I know everyone loves there fish but was wondering have you ever had a fish you really disliked what kind and why.


----------



## Morgan (Apr 15, 2008)

pat3612 said:


> I know everyone loves there fish but was wondering have you ever had a fish you really disliked what kind and why.


Every goldfish I've ever owned, I've hated.

It's not that I have bad luck with them - I never have. It's not even that I dislike their appearance (I find fantails especially beautiful). It's just that I hate their colour (Gold is so gaudy) and their behaviour. In my opinion they act like the rats of the ocean - They eat anything they can and shit all over the place. Excuse the vulgarity. They don't even appear to be intelligent (To me).

But I'm aware that most people don't share that view. =)


----------



## Brian (Mar 14, 2006)

I can't wait until Kat sees this thread


----------



## Pablo (Mar 27, 2006)

pat3612 said:


> I know everyone loves there fish but was wondering have you ever had a fish you really disliked what kind and why.


American Flag Fish- Horrible disposition. Like a little rabbid squirrel

ANY Danio- Why God?


----------



## dekstr (Oct 23, 2007)

I like all fishes!

I only don't like people who dye/tattoo fish. Makes me sad to see those fish. 

Otherwise I like fish from the oddballs to the more common ones like goldfish.


----------



## Pablo (Mar 27, 2006)

I also dont like mormyrids








just because there are like 2 people skilled enough to keep them in the world and everyone else just kills them.


----------



## pat3612 (Jan 29, 2008)

Is that what they call an elephant fish very weird looking.


----------



## Pablo (Mar 27, 2006)

pat3612 said:


> Is that what they call an elephant fish very weird looking.


Elephant nose yep.


----------



## Chris S (Dec 19, 2007)

I don't like Rasboras, just think they are uuuuugly. Never kept them, never will.


----------



## Katalyst (Jul 29, 2007)

Brian said:


> I can't wait until Kat sees this thread


No biggie to me. Obviously opionions are like ah well you get the point. Out of all of the fish I have studied, dove with kept and breed goldfish are my favorite no secret. Out of the 50 tanks I have running I find them to be the most beautiful and actually quite intelligent. A 10 inch fish has someone with two Bachlors and a Master's degree trained to be at their beckon call is pretty smart to me.

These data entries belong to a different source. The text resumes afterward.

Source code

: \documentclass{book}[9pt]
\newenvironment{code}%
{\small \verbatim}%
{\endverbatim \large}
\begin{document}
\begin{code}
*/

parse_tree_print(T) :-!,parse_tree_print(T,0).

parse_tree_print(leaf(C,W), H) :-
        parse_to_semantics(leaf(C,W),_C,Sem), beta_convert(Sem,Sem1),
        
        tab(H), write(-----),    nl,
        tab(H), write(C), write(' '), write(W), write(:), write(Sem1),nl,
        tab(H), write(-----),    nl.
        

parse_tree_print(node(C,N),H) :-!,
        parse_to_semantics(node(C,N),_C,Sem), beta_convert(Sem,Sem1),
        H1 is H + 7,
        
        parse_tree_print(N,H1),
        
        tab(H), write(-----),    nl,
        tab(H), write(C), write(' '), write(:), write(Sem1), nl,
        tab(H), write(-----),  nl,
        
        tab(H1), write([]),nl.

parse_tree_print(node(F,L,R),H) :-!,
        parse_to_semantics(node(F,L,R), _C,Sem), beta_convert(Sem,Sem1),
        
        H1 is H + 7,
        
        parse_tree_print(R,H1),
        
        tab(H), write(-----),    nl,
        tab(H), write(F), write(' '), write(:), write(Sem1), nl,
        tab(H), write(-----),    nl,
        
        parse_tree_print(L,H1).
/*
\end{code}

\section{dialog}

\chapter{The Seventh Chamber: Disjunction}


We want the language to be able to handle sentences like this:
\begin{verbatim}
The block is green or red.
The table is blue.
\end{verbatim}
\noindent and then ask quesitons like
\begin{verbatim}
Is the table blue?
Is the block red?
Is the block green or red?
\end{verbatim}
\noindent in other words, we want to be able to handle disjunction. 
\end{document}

BTW Morgan this is going to come as a shocker to you so you may want to sit down...

Goldfish do not live in the ocean. Seriously.
All fish excrete waste-Honest! 

My vote is for bull sharks-not because they are ugly or anything, because one rushed me so damn hard he broke 3 of my ribs before I was able to give him a nice twack on the nose!


----------



## Morgan (Apr 15, 2008)

Katalyst said:


> No biggie to me. Obviously opionions are like ah well you get the point. Out of all of the fish I have studied, dove with kept and breed goldfish are my favorite no secret. Out of the 50 tanks I have running I find them to be the most beautiful and actually quite intelligent. A 10 inch fish has someone with two Bachlors and a Master's degree trained to be at their beckon call is pretty smart to me.
> 
> BTW Morgan this is going to come as a shocker to you so you may want to sit down...
> 
> ...


 Oh, well. I didn't know that in particular, although it should've been obvious to me since they're fresh water.

In any event, to each their own. =) I guess I just haven't been getting the right goldfish.

(And I know all fish produce waste - It's just that goldfish moreso =( )


----------